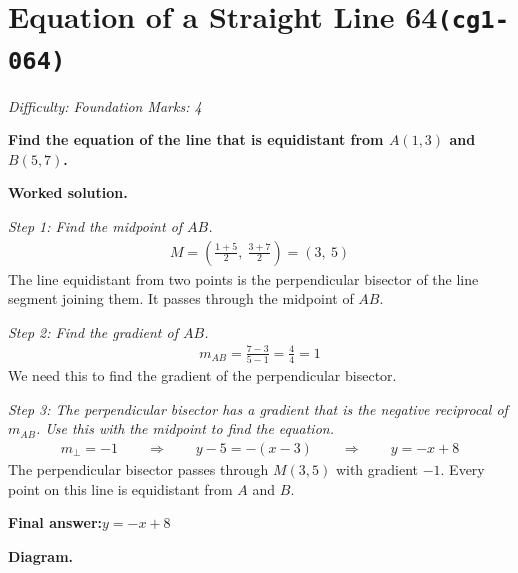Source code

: \documentclass[11pt]{article}
\newcommand{\question}[1]{\par\medskip\noindent\textbf{#1}\par}
\begin{document}
\section*{Equation of a Straight Line 64\quad\small\texttt{(cg1-064)}}
\textit{Difficulty: Foundation \quad\textbar\quad Marks: 4}

\question{Find the equation of the line that is equidistant from \( A(1, 3) \) and \( B(5, 7) \).}

\textbf{Worked solution.}

\textit{Step 1: Find the midpoint of \(AB\).}
\[\begin{gathered}
M = \left(\frac{1+5}{2},\ \frac{3+7}{2}\right) = (3,\ 5)
\end{gathered}\]
The line equidistant from two points is the perpendicular bisector of the line segment joining them. It passes through the midpoint of \(AB\).

\textit{Step 2: Find the gradient of \(AB\).}
\[\begin{gathered}
m_{AB} = \frac{7-3}{5-1} = \frac{4}{4} = 1
\end{gathered}\]
We need this to find the gradient of the perpendicular bisector.

\textit{Step 3: The perpendicular bisector has a gradient that is the negative reciprocal of \(m_{AB}\). Use this with the midpoint to find the equation.}
\[\begin{gathered}
m_{\perp} = -1 \quad\quad \Rightarrow \quad\quad y - 5 = -(x - 3) \quad\quad \Rightarrow \quad\quad y = -x + 8
\end{gathered}\]
The perpendicular bisector passes through \(M(3, 5)\) with gradient \(-1\). Every point on this line is equidistant from \(A\) and \(B\).

\begin{answerbox}
\textbf{Final answer:}\quad \(\displaystyle y = -x + 8\)
\end{answerbox}
\textbf{Diagram.}
\end{document}
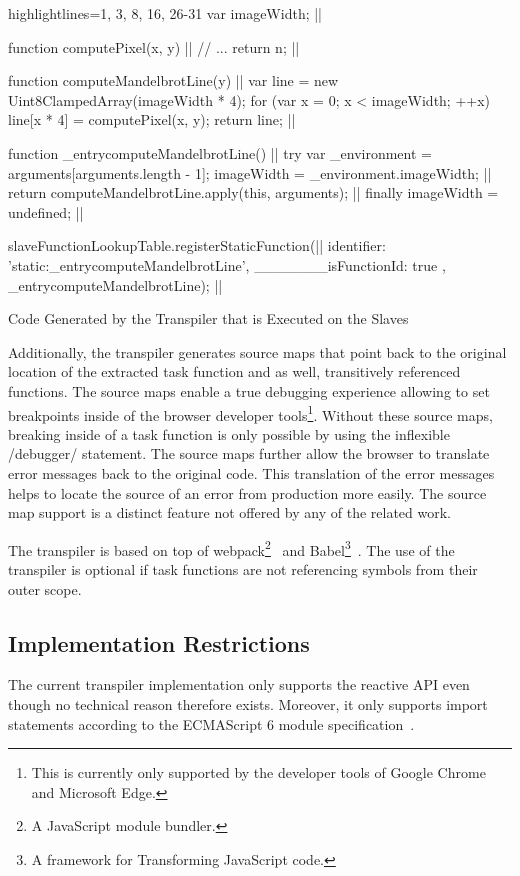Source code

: \begin{listing}
\begin{javascriptcode*}{highlightlines={1, 3, 8, 16, 26-31}}
var imageWidth; |$\label{code:slave-image-width}$|

function computePixel(x, y) { |$\label{code:slave-compute-pixel-start}$|
	// ...
	return n;
}|$\label{code:slave-compute-pixel-end}$|

function computeMandelbrotLine(y) { |$\label{code:slave-task function-start}$|
	var line = new Uint8ClampedArray(imageWidth * 4);
	for (var x = 0; x < imageWidth; ++x) {
		line[x * 4] = computePixel(x, y);
	}
	return line;
}|$\label{code:slave-task function-end}$|
 
function _entrycomputeMandelbrotLine() { |$\label{code:slave-entry-function-start}$|
	try {
		var _environment = arguments[arguments.length - 1];
		imageWidth = _environment.imageWidth; |$\label{code:slave-init-variable}$|
		return computeMandelbrotLine.apply(this, arguments); |$\label{code:call-task-function}$|
	} finally {
		imageWidth = undefined;
	}
} |$\label{code:slave-entry-function-end}$|

slaveFunctionLookupTable.registerStaticFunction({|$\label{code:slave-register-function-start}$|
		identifier: 'static:_entrycomputeMandelbrotLine',
		_______isFunctionId: true
	}, _entrycomputeMandelbrotLine); |$\label{code:slave-register-function-end}$|
\end{javascriptcode*}
\caption{Code Generated by the Transpiler that is Executed on the Slaves}
\label{fig:transpiled-mandelbrot-slave}
\end{listing}

Additionally, the transpiler generates source maps that point back to the original location of the extracted task function and as well, transitively referenced functions. The source maps enable a true debugging experience allowing to set breakpoints inside of the browser developer tools\footnote{This is currently only supported by the developer tools of Google Chrome and Microsoft Edge.}. Without these source maps, breaking inside of a task function is only possible by using the inflexible \javascriptinline/debugger/ statement. The source maps further allow the browser to translate error messages back to the original code. This translation of the error messages helps to locate the source of an error from production more easily. The source map support is a distinct feature not offered by any of the related work.

The transpiler is based on top of webpack\footnote{A JavaScript module bundler.}~\cite{webpack} and Babel\footnote{A framework for Transforming JavaScript code.}~\cite{babel}. The use of the transpiler is optional if task functions are not referencing symbols from their outer scope.

\subsection{Implementation Restrictions}
The current transpiler implementation only supports the reactive API even though no technical reason therefore exists. Moreover, it only supports import statements according to the ECMAScript 6 module specification~\cite[Section 15.2]{ecmaScript2015}.
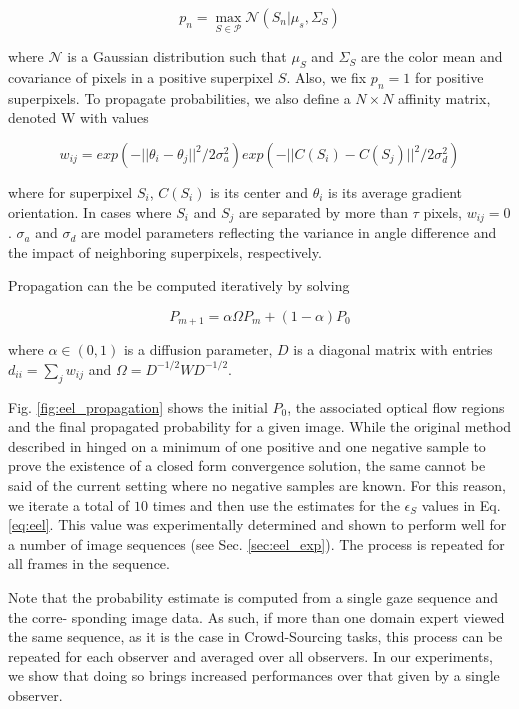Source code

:\begin{equation}
  p_{n} = \max_{S \in \mathcal{P}} \mathcal{N}(S_{n}|\mu_{s},\Sigma_{S})
  \end{equation}

  where $\mathcal{N}$ is a Gaussian distribution such that $\mu_{S}$ and $\Sigma_{S}$ are the color mean and covariance of pixels in a positive superpixel $S$.
  Also, we fix $p_{n}=1$ for positive superpixels.
  To propagate probabilities, we also define a $N \times N$ affinity matrix, denoted W
with values

\begin{equation}
w_{ij} = exp(-||\theta_{i} - \theta_{j}||^2 / 2\sigma_{a}^{2}) exp(-||C(S_i) - C(S_j)||^2 / 2\sigma_{d}^{2})
\end{equation}

where for superpixel $S_{i}$, $C(S_{i})$ is its center and $\theta_{i}$ is its average gradient orientation.
In cases where $S_{i}$ and $S_{j}$ are separated by more than $\tau$ pixels, $w_{ij}=0$.
$\sigma_{a}$ and $\sigma_{d}$ are model parameters reflecting the variance in angle difference and the impact of neighboring superpixels, respectively.

Propagation can the be computed iteratively by solving

\begin{equation}
P_{m+1} = \alpha \Omega P_{m} + (1 - \alpha)P_{0}
\end{equation}

where $\alpha \in (0,1)$ is a diffusion parameter, $D$ is a diagonal matrix with entries $d_{ii}=\sum_{j}w_{ij}$ and $\Omega = D^{-1/2} W D^{-1/2}$.

Fig. \ref{fig:eel_propagation} shows the initial $P_{0}$, the associated optical flow regions and the final propagated probability for a given image.
While the original method described in \cite{zhou04} hinged on a minimum of one positive and one negative sample to prove the existence of a closed form convergence solution, the same cannot be said of the current setting where no negative samples are known.
For this reason, we iterate a total of $10$ times and then use the estimates for the $\epsilon_{S}$
values in Eq. \ref{eq:eel}.
This value was experimentally determined and shown to perform well for a
number of image sequences (see Sec. \ref{sec:eel_exp}).
The process is repeated for all frames in the sequence.

Note that the probability estimate is computed from a single gaze sequence and the corre-
sponding image data. As such, if more than one domain expert viewed the same sequence, as it
is the case in Crowd-Sourcing tasks, this process can be repeated for each observer and averaged
over all observers.
In our experiments, we show that doing so brings increased performances over that given by a single observer.

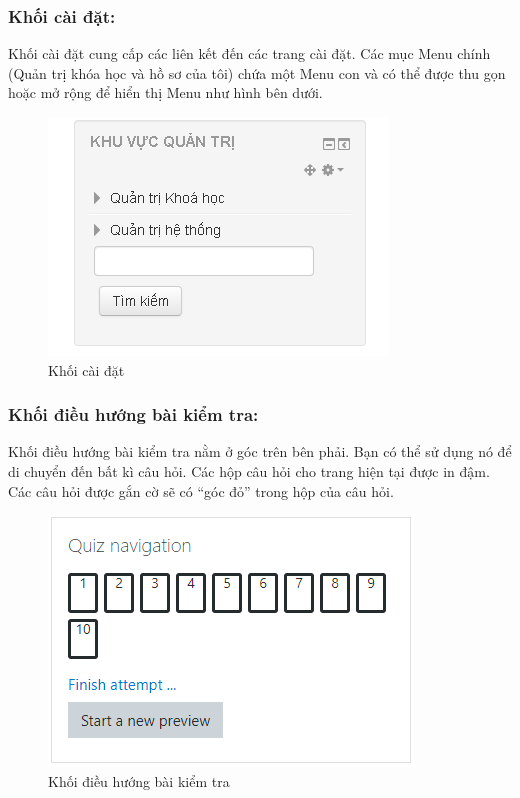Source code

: \subsubsection{Khối cài đặt:}
Khối cài đặt cung cấp các liên kết đến các trang cài đặt. Các mục Menu chính (Quản trị khóa học và hồ sơ của tôi) chứa một Menu con và có thể được thu gọn hoặc mở rộng để hiển thị Menu như hình bên dưới.
\begin{center}
	\begin{figure}[htp]
		\begin{center}
			\includegraphics[scale=1]{img/khoicaidat}
		\end{center}
		\caption{Khối cài đặt}
		\label{refhinh6}
	\end{figure}
\end{center}

\subsubsection{Khối điều hướng bài kiểm tra:}
Khối điều hướng bài kiểm tra nằm ở góc trên bên phải. Bạn có thể sử dụng nó để di chuyển đến bất kì câu hỏi. Các hộp câu hỏi cho trang hiện tại được in đậm. Các câu hỏi được gắn cờ sẽ có “góc đỏ” trong hộp của câu hỏi.
\begin{center}
	\begin{figure}[htp]
		\begin{center}
			\includegraphics[scale=1]{img/khoibaikiemtra}
		\end{center}
		\caption{Khối điều hướng bài kiểm tra}
		\label{refhinh7}
	\end{figure}
\end{center}

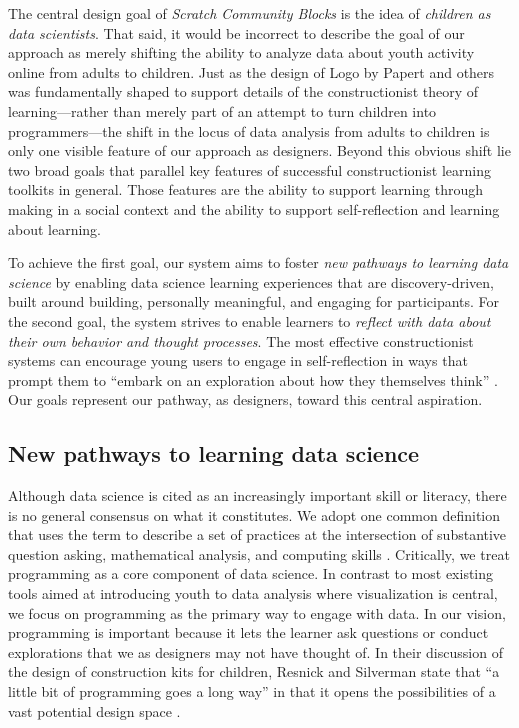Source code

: \documentclass{sigchi}
\begin{document}
The central design goal of \emph{Scratch Community Blocks} is the idea of \emph{children as data scientists}. That said, it would be incorrect to describe the goal of our approach as merely shifting the ability to analyze data about youth activity online from adults to children. Just as the design of Logo by Papert and others \cite{papert_mindstorms:_1980, abelson_turtle_1986} was fundamentally shaped to support details of the constructionist theory of learning---rather than merely part of an attempt to turn children into programmers---the shift in the locus of data analysis from adults to children is only one visible feature of our approach as designers. Beyond this obvious shift lie two broad goals that parallel key features of successful constructionist learning toolkits in general. Those features are the ability to support learning through making in a social context and the ability to support self-reflection and learning about learning.

To achieve the first goal, our system aims to foster \emph{new pathways to learning data science} by enabling data science learning experiences that are discovery-driven, built around building, personally meaningful, and engaging for participants. For the second goal, the system strives to enable learners to \emph{reflect with data about their own behavior and thought processes}. The most effective constructionist systems can encourage young users to engage in self-reflection in ways that prompt them to ``embark on an exploration about how they themselves think'' \cite{papert_mindstorms:_1980}. Our goals represent our pathway, as designers, toward this central aspiration. 

\subsection{New pathways to learning data science}

Although data science is cited as an increasingly important skill or literacy, there is no general consensus on what it constitutes. We adopt one common definition that uses the term to describe a set of practices at the intersection of substantive question asking, mathematical analysis, and computing skills \cite{conway_data_2010, johnstone_data_2014}. Critically, we treat programming as a core component of data science. In contrast to most existing tools aimed at introducing youth to data analysis where visualization is central, we focus on programming as the primary way to engage with data. In our vision, programming is important because it lets the learner ask questions or conduct explorations that we as designers may not have thought of. In their discussion of the design of construction kits for children, Resnick and Silverman state that ``a little bit of programming goes a long way'' in that it opens the possibilities of a vast potential design space \cite{resnick_reflections_2005}.
\end{document}
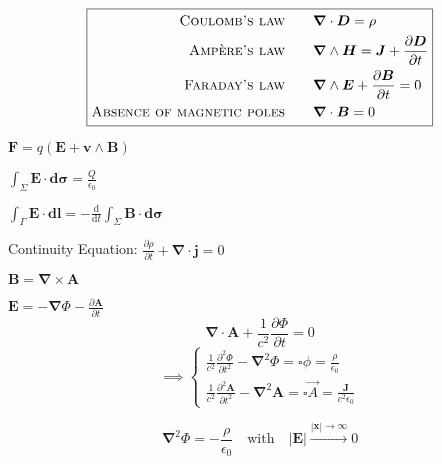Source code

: $$\boxed{\begin{split}
	\textsc{Coulomb's law} \qquad &\boldsymbol{\nabla} \cdot \boldsymbol{D} = \rho\\
	\textsc{Ampère's law} \qquad &\boldsymbol{\nabla} \wedge \boldsymbol{H} = \boldsymbol{J} + \frac{\partial \boldsymbol{D}}{\partial t}\\
	\textsc{Faraday's law} \qquad &\boldsymbol{\nabla} \wedge \boldsymbol{E} + \frac{\partial \boldsymbol{B}}{\partial t} = 0\\
	\textsc{Absence of magnetic poles} \qquad &\boldsymbol{\nabla} \cdot \boldsymbol{B} = 0
	\end{split}}$$

\squishlist
\item $ \boldsymbol{F} = q(\boldsymbol{E}+\boldsymbol{v} \wedge \boldsymbol{B}) $

\item $ \int_{\Sigma}\boldsymbol{E} \cdot \boldsymbol{d\sigma} = \frac{Q}{\epsilon_0}$

\item $\int_{\Gamma} \boldsymbol{E} \cdot \boldsymbol{dl} = -\frac{\text{d}}{\text{d}t}\int_{\Sigma} \boldsymbol{B} \cdot \boldsymbol{d\sigma}$

\item Continuity Equation: $\frac{\partial \rho}{\partial t} + \boldsymbol{\nabla}\cdot\boldsymbol{j} = 0$
\squishend

\squishlist
\item $\boldsymbol{B} = \boldsymbol{\nabla} \times \boldsymbol{A}$

\item $\boldsymbol{E} = -\boldsymbol{\nabla} \Phi - \frac{\partial \boldsymbol{A}}{\partial t}$
\squishend
{}
$$
\boldsymbol{\nabla} \cdot \boldsymbol{A} + \frac{1}{c^2}\frac{\partial \Phi}{\partial t}=0
$$
\[      \implies
        \begin{cases}
            \frac{1}{c^2}\frac{\partial^2 \Phi }{\partial t^2} - \boldsymbol{\nabla}^2 \Phi = \square \phi = \frac{\rho}{\epsilon_0} \\
            \frac{1}{c^2}\frac{\partial^2 \boldsymbol{A}}{\partial t^2} - \boldsymbol{\nabla}^2 \boldsymbol{A} = \square \vec{A} =  \frac{\boldsymbol{J}}{c^2\epsilon_0}
        \end{cases}
\]

$$
\boldsymbol{\nabla}^2\Phi = -\frac{\rho}{\epsilon_0} \quad \text{with} \quad |\boldsymbol{E}| \overset{|\boldsymbol{x}|\to \infty}{\longrightarrow} 0
$$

# WHAT THE EXERCISE ASKS
Locate the word "return" in the records and collect each line it appears in.

# ANSWER TO THIS PROBLEM
	return n;
	return line;
		return computeMandelbrotLine.apply(this, arguments); |$\label{code:call-task-function}$|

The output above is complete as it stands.